WHAT IS BEING ASKED
Search the listing for the word "mathematical" and copy every line where it turns up.

SUPPLIED RECORDS

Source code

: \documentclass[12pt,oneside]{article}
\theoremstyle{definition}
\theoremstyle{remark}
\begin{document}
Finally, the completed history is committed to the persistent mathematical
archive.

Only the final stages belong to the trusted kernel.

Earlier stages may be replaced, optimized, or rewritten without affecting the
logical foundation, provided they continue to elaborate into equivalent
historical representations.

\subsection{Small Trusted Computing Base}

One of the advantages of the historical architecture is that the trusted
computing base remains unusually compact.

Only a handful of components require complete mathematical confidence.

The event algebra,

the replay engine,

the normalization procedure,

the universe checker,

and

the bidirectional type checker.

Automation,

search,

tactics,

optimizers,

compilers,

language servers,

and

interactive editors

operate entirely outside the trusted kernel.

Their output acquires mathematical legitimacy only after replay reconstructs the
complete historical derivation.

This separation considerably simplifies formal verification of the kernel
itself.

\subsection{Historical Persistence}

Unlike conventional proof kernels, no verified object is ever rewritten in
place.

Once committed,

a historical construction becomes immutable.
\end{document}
==
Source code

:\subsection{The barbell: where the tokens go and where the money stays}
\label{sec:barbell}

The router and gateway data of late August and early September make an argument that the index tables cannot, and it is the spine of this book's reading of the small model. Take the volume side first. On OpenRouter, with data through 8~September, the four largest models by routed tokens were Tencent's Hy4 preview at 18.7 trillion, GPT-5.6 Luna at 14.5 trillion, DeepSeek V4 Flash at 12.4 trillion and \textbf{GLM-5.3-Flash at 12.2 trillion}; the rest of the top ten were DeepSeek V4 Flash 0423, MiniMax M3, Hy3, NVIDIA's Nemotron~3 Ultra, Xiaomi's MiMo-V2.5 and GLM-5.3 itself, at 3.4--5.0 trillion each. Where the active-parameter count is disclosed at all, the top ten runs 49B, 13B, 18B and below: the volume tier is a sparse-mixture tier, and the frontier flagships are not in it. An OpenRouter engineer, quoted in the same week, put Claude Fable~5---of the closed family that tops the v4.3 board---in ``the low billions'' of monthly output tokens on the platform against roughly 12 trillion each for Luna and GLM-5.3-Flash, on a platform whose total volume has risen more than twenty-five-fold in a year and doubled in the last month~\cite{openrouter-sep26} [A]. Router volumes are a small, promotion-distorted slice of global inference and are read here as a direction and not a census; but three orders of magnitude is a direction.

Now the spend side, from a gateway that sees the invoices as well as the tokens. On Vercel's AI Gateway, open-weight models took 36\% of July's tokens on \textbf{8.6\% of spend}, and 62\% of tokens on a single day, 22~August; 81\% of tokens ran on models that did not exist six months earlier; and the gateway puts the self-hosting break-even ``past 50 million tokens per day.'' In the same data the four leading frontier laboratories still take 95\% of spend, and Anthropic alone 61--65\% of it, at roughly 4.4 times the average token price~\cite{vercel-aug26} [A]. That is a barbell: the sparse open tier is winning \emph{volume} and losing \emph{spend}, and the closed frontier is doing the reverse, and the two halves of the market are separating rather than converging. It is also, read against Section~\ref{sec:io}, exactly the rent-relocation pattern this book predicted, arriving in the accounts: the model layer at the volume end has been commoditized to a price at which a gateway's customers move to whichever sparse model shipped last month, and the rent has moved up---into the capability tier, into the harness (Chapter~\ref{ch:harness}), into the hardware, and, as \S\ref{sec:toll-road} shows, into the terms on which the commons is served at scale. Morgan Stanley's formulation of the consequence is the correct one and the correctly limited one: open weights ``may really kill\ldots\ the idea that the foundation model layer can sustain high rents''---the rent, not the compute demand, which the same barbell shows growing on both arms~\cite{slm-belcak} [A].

RESULT
Finally, the completed history is committed to the persistent mathematical
Only a handful of components require complete mathematical confidence.
Their output acquires mathematical legitimacy only after replay reconstructs the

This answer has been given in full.